Extrait d’un entretien avec un auditeur interne de l’entreprise

« Les roadmaps ont un rôle moteur : tirer les usines, les divisions vers le haut pour les emmener à progresser pour maintenir la compétitivité dans tous les compartiments de l'entreprise (projets, achats, etc.), pour maintenir l'organisation au niveau de l'état de l'art ("worlwide state of the art" ou "benchmark") par rapport à la compétition, pour standardiser (l'organisation se déploie dans le monde entier) afin de retrouver la même organisation partout ».

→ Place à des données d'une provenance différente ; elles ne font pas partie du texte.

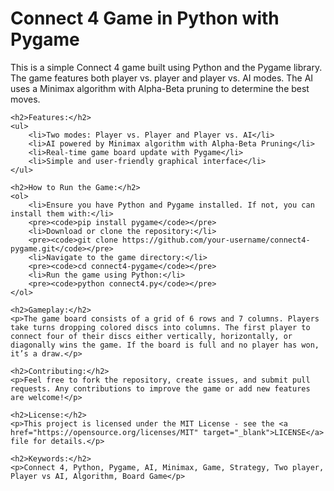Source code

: <!DOCTYPE html>
<html lang="en">
<head>
    <meta charset="UTF-8">
    <meta name="viewport" content="width=device-width, initial-scale=1.0">
    <title>Connect 4 Game - Python</title>
</head>
<body>
    <h1>Connect 4 Game in Python with Pygame</h1>
    <p>This is a simple Connect 4 game built using Python and the Pygame library. The game features both player vs. player and player vs. AI modes. The AI uses a Minimax algorithm with Alpha-Beta pruning to determine the best moves.</p>
    
    <h2>Features:</h2>
    <ul>
        <li>Two modes: Player vs. Player and Player vs. AI</li>
        <li>AI powered by Minimax algorithm with Alpha-Beta Pruning</li>
        <li>Real-time game board update with Pygame</li>
        <li>Simple and user-friendly graphical interface</li>
    </ul>

    <h2>How to Run the Game:</h2>
    <ol>
        <li>Ensure you have Python and Pygame installed. If not, you can install them with:</li>
        <pre><code>pip install pygame</code></pre>
        <li>Download or clone the repository:</li>
        <pre><code>git clone https://github.com/your-username/connect4-pygame.git</code></pre>
        <li>Navigate to the game directory:</li>
        <pre><code>cd connect4-pygame</code></pre>
        <li>Run the game using Python:</li>
        <pre><code>python connect4.py</code></pre>
    </ol>

    <h2>Gameplay:</h2>
    <p>The game board consists of a grid of 6 rows and 7 columns. Players take turns dropping colored discs into columns. The first player to connect four of their discs either vertically, horizontally, or diagonally wins the game. If the board is full and no player has won, it’s a draw.</p>

    <h2>Contributing:</h2>
    <p>Feel free to fork the repository, create issues, and submit pull requests. Any contributions to improve the game or add new features are welcome!</p>

    <h2>License:</h2>
    <p>This project is licensed under the MIT License - see the <a href="https://opensource.org/licenses/MIT" target="_blank">LICENSE</a> file for details.</p>

    <h2>Keywords:</h2>
    <p>Connect 4, Python, Pygame, AI, Minimax, Game, Strategy, Two player, Player vs AI, Algorithm, Board Game</p>

</body>
</html>

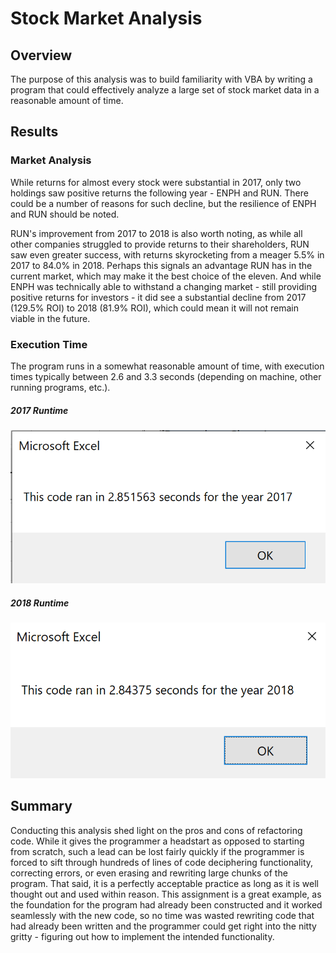 # Stock Market Analysis
## Overview
The purpose of this analysis was to build familiarity with VBA by writing a program that could effectively analyze a large set of stock market data in a reasonable amount of time.

## Results
### Market Analysis
While returns for almost every stock were substantial in 2017, only two holdings saw positive returns the following year - ENPH and RUN. There could be a number of reasons for such decline, but the resilience of ENPH and RUN should be noted. 

RUN's improvement from 2017 to 2018 is also worth noting, as while all other companies struggled to provide returns to their shareholders, RUN saw even greater success, with returns skyrocketing from a meager 5.5% in 2017 to 84.0% in 2018. Perhaps this signals an advantage RUN has in the current market, which may make it the best choice of the eleven. And while ENPH was technically able to withstand a changing market - still providing positive returns for investors - it did see a substantial decline from 2017 (129.5% ROI) to 2018 (81.9% ROI), which could mean it will not remain viable in the future.

### Execution Time
The program runs in a somewhat reasonable amount of time, with execution times typically between 2.6 and 3.3 seconds (depending on machine, other running programs, etc.).

##### 2017 Runtime
![VBA_Challenge_2017](/Resources/VBA_Challenge_2017.png)

##### 2018 Runtime
![VBA_Challenge_2018](/Resources/VBA_Challenge_2018.png)

## Summary
Conducting this analysis shed light on the pros and cons of refactoring code. While it gives the programmer a headstart as opposed to starting from scratch, such a lead can be lost fairly quickly if the programmer is forced to sift through hundreds of lines of code deciphering functionality, correcting errors, or even erasing and rewriting large chunks of the program. That said, it is a perfectly acceptable practice as long as it is well thought out and used within reason. This assignment is a great example, as the foundation for the program had already been constructed and it worked seamlessly with the new code, so no time was wasted rewriting code that had already been written and the programmer could get right into the nitty gritty - figuring out how to implement the intended functionality.
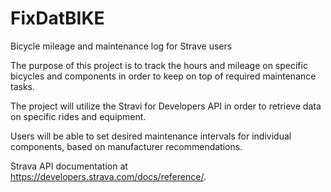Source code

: # FixDatBIKE
Bicycle mileage and maintenance log for Strave users

The purpose of this project is to track the hours and mileage on specific bicycles and components in order to keep on top of required maintenance tasks.

The project will utilize the Stravi for Developers API in order to retrieve data on specific rides and equipment.

Users will be able to set desired maintenance intervals for individual components, based on manufacturer recommendations. 

Strava API documentation at https://developers.strava.com/docs/reference/.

La roadmap de management est donc un outil de gestion au sens de David (1998) : « dispositif formalisé permettant l’action organisée ». Elle donne à la Direction générale la capacité d’agir sur les capacités organisationnelles c'est-à-dire une capacité dynamique au sens d’Eisenhardt et Martin (2000) : la capacité dynamique est « tout processus au sein de l’organisation qui peut transformer d’autres processus ». Le choix des ressources, des compétences et des connaissances et leur mise en action c'est-à-dire le choix des capacités organisationnelles peut être dicté par l’expérience, la science mais aussi la croyance. En effet comme le mettent en exergue St-Amant et Seni (1996) «Toute action tire son origine de la croyance qu’un effort particulier réussira, dans les faits, à produire la situation désirée. Si l’agent est raisonnable (rationnel), cette croyance se fondera sur des connaissances. Plus cette connaissance est bien

fondée, plus la théorie sur laquelle elle se fonde est vraie, plus l’action sera efficace, c’est-à- dire que l’effort fournit pour produire un état de la réaliser ».